#### WHAT YOU NEED TO DO
Select the lines of the records containing the word "Object" and list them.

#### STUDY MATERIAL
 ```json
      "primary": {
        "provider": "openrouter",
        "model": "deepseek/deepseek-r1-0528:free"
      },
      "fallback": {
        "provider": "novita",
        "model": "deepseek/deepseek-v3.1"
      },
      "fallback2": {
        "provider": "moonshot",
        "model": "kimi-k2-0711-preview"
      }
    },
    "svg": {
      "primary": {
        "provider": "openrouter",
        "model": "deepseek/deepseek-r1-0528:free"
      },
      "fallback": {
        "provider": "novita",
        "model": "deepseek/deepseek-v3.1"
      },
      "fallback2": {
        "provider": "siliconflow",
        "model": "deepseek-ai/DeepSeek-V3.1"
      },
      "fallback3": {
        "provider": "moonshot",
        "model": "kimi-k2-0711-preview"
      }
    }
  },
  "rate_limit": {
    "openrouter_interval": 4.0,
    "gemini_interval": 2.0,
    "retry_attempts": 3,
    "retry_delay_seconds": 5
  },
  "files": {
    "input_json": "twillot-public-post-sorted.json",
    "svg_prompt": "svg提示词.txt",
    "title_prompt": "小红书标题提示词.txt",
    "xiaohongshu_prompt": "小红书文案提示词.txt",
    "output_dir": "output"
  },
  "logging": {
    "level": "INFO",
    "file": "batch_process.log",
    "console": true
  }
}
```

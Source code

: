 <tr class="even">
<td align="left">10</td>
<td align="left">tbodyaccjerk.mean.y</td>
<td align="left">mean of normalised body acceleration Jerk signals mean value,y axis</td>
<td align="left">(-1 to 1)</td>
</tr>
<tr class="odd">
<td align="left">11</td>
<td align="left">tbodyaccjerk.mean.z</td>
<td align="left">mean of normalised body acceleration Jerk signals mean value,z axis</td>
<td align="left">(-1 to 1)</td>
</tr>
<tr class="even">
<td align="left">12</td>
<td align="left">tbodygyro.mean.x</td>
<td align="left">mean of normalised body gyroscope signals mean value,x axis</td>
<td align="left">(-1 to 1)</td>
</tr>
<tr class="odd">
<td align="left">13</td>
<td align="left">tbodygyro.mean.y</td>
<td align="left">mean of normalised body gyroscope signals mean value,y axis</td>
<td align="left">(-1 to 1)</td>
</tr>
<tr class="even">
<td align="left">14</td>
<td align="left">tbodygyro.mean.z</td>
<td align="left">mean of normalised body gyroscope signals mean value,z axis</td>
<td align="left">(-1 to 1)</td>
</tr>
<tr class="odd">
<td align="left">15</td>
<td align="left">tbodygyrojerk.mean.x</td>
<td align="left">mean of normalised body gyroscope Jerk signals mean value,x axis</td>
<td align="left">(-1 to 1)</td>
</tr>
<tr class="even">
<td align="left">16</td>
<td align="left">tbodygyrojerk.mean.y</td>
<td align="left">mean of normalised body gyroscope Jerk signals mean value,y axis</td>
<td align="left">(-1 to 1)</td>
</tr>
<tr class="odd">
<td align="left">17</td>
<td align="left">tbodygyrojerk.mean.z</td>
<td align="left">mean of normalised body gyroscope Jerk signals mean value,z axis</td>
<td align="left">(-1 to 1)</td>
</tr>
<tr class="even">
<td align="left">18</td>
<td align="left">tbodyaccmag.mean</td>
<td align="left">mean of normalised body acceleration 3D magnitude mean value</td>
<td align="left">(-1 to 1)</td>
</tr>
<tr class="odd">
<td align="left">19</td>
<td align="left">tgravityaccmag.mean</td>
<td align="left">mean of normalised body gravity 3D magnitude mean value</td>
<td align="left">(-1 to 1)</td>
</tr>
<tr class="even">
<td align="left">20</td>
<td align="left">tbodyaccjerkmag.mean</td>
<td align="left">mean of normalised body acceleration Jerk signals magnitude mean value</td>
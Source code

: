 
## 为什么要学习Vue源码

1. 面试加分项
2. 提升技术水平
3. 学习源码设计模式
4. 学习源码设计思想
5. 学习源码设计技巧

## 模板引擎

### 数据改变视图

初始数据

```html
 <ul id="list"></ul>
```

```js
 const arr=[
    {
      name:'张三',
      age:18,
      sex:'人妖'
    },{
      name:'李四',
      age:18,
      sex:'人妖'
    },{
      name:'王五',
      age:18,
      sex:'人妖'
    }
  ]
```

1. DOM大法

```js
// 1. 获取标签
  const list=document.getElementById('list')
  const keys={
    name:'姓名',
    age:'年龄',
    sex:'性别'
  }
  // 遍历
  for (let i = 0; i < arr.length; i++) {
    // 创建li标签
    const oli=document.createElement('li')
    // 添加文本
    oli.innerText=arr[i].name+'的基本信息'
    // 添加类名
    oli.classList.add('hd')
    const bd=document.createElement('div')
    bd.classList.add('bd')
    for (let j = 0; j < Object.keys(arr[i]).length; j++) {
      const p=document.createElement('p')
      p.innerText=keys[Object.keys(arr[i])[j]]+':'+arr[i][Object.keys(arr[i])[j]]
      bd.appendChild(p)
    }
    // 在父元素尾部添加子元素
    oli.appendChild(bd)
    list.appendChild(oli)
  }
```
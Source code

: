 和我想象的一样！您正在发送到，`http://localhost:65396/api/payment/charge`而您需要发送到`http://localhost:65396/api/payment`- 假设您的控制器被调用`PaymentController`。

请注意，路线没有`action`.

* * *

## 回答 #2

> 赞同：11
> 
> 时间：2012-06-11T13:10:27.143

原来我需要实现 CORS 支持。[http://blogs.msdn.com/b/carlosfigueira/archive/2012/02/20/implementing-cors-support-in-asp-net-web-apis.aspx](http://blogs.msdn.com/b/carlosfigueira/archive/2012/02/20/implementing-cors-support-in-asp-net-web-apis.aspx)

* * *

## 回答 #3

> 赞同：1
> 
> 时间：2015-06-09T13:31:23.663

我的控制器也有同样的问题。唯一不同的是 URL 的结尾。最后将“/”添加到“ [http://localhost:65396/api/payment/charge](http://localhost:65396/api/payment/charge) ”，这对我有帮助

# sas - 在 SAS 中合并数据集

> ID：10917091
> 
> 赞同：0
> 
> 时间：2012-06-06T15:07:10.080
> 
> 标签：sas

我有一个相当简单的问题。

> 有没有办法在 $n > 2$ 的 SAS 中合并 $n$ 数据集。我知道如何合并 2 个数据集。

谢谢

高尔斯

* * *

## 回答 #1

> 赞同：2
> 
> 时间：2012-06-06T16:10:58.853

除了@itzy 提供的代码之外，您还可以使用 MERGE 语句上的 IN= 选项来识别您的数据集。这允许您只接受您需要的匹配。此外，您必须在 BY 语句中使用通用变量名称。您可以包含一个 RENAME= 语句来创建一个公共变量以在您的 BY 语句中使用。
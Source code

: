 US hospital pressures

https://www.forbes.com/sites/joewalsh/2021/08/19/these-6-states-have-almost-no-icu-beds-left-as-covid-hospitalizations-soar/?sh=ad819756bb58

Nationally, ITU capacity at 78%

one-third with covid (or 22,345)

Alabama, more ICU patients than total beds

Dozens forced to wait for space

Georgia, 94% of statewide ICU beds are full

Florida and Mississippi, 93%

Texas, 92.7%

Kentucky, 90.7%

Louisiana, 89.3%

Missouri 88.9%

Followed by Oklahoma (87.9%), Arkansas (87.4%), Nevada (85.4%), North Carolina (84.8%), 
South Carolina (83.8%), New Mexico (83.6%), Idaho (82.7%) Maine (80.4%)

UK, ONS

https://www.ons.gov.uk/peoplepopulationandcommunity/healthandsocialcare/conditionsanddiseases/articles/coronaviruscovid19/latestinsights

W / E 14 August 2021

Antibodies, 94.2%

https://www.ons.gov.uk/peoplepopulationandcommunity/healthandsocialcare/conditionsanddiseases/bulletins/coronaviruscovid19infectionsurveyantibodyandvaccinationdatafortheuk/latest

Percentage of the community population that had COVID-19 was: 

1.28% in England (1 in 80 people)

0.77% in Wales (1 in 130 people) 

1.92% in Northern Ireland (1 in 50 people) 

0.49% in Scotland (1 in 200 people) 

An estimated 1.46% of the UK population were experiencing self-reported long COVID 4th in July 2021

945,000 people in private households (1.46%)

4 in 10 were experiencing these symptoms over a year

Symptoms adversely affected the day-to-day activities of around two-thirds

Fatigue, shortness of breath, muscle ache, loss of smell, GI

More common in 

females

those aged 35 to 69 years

#### RESULT
    for (let j = 0; j < Object.keys(arr[i]).length; j++) {
      p.innerText=keys[Object.keys(arr[i])[j]]+':'+arr[i][Object.keys(arr[i])[j]]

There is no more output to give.